05.3118 · Mozione · 2005-03-17
Dipartimento dell'interno
Liquidato
Wortlaut
Il Consiglio federale è incaricato di creare le condizioni per rilevare l'andamento del potere d'acquisto delle economie domestiche sotto forma di indice complementare all'indice svizzero dei prezzi al consumo (IPC). La Svizzera ha infatti bisogno di un indice che misuri mensilmente l'evoluzione del costo della vita per la popolazione in generale e non solo attraverso l'andamento dei prezzi. In questo indice dovrebbero poter essere prese in considerazione in particolare le spese per le assicurazioni e segnatamente quelle per l'assicurazione malattie.
Begründung
Dall'attuale discussione politica sul livello dei prezzi in Svizzera e sul potere d'acquisto delle eco-nomie domestiche emerge che la Svizzera è sprovvista di strumenti statistici adeguati. Benché studi recenti (RIFOS, IRC) e la creazione, nel 2000, dell'indice svizzero dei premi dell'assicurazione malattie (IPAM) abbiano in parte colmato queste lacune, oggi in Svizzera non esiste un indice che misuri l'andamento del potere d'acquisto delle economie domestiche mese per mese. L'introduzione di un indice del potere d'acquisto delle economie domestiche, comprendente segnatamente le spese per le assicurazioni, permetterebbe di colmare questa lacuna e offrirebbe ai partner sociali e all'insieme degli attori economici un prezioso strumento statistico. La creazione stessa dell'IPAM e il suo influsso non trascurabile sul reddito disponibile delle economie domestiche (-0,5 per cento nel 2003) dimostrano già l'utilità e la necessità di un indice che tenga conto non solo dei prezzi, ma di tutti gli elementi legati al costo della vita, assicurazioni comprese.
Antrag des Bundesrates
Il Consiglio federale propone di respingere la mozione.

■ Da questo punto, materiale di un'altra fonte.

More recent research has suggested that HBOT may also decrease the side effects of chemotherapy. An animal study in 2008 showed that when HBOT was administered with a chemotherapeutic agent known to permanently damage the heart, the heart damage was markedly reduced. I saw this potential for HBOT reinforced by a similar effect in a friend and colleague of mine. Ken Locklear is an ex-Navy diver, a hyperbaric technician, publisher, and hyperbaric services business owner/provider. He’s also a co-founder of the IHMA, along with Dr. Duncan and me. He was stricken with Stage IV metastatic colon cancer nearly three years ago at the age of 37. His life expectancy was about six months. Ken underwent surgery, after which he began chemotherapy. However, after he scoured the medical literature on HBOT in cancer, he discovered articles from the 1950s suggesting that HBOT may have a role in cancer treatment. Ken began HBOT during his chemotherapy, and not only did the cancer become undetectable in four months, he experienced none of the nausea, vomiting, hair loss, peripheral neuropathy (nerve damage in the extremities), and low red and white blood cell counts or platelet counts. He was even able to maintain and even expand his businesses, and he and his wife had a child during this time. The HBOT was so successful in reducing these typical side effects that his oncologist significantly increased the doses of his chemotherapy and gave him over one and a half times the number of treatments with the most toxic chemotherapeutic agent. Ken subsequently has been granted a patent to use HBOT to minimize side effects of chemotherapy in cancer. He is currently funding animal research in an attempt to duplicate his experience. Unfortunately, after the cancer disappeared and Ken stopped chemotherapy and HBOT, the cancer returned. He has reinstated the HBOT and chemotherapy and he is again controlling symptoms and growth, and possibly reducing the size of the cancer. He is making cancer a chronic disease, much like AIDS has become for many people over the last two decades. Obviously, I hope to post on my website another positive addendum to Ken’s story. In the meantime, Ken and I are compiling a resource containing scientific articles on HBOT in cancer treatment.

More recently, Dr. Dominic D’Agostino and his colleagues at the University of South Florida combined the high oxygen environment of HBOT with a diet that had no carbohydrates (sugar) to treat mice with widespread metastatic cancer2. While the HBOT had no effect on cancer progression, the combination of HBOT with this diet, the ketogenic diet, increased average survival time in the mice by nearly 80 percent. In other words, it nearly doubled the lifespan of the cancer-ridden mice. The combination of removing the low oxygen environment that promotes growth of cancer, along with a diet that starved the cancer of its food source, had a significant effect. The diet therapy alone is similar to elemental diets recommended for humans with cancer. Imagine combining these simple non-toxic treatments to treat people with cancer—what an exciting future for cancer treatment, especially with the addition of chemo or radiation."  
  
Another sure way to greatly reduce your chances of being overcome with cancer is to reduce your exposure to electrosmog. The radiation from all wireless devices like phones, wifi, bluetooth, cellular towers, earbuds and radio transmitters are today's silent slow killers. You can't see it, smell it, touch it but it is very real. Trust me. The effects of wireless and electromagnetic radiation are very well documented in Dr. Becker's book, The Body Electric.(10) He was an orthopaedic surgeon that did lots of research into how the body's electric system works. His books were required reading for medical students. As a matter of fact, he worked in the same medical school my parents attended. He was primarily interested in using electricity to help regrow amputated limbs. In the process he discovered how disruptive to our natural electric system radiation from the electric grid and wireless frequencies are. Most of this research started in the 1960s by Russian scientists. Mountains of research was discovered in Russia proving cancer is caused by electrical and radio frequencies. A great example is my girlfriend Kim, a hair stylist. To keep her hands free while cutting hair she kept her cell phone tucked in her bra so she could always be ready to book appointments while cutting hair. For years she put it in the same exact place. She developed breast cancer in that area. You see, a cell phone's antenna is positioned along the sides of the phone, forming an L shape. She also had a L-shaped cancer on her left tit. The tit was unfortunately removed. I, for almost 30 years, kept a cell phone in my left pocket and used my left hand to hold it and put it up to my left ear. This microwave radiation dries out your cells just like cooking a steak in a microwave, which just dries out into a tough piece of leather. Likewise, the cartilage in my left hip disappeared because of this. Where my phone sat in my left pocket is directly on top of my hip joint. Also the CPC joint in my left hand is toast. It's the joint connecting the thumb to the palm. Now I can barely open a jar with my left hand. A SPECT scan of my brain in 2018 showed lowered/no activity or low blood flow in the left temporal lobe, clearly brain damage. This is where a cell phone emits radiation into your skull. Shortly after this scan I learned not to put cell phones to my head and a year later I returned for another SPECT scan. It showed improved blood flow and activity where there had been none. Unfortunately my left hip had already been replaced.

Stellungnahme des Bundesrates
Con le mozioni Egerszegi-Obrist e Cottier (98.3655 e 98.3684, Costo della vita. Statistiche sui redditi e sui consumi), il Consiglio federale è stato incaricato nel 2000 di creare al più presto le premesse per rilevare l'evoluzione del costo della vita per vari gruppi socioeconomici. I bisogni sempre più differenziati degli utilizzatori e considerazioni metodologiche hanno inoltre indotto a sostituire, nell'ambito della revisione dell'indice del 2000, il precedente "indice unitario" con un sistema modulare di indici dei prezzi, corrispondente ai bisogni degli utilizzatori. Il nuovo sistema, introdotto nel dicembre 2000, comprende i seguenti moduli:
* il modulo centrale "indice nazionale dei prezzi al consumo": per tenere meglio conto delle abitudini di consumo della popolazione, dal 2000 la ponderazione del paniere è aggiornata annualmente;
* un indice complementare dei premi dell'assicurazione malattie, calcolato annualmente dal 2000;
* indici analitici complementari con formule di calcolo alternative: questi indici sono stati calcolati per la prima volta nell'ambito della revisione del 2005 in corso per gli anni 2001-2004 e servono principalmente a valutare gli indici dei prezzi rilevati mensilmente secondo il metodo standard.
In occasione della revisione del 2000, questo sistema modulare ha raccolto il sostegno degli ambienti interessati. Durante la revisione del 2005 in corso, la sua adeguatezza è stata ridiscussa e confermata espressamente dagli ambienti interessati, compresi i partner sociali.
A più lungo termine, nel 2000 era prevista anche l'introduzione di un indice del costo della vita ampliato. La realizzazione di un indice di questo tipo si è però rivelata metodologicamente molto complessa e onerosa. D'intesa con gli ambienti interessati, si è quindi rinunciato a proseguire in questa direzione nell'ambito della revisione del 2005.
Nel complesso, il Consiglio federale è del parere che il sistema modulare della statistica dei prezzi nella sua forma attuale offra già informazioni essenziali sull'evoluzione del costo della vita. Non ritiene pertanto opportuno un suo ampliamento. Il vantaggio delle ulteriori informazioni comporterebbe costi supplementari sproporzionati.
Il Consiglio federale propone di respingere la mozione.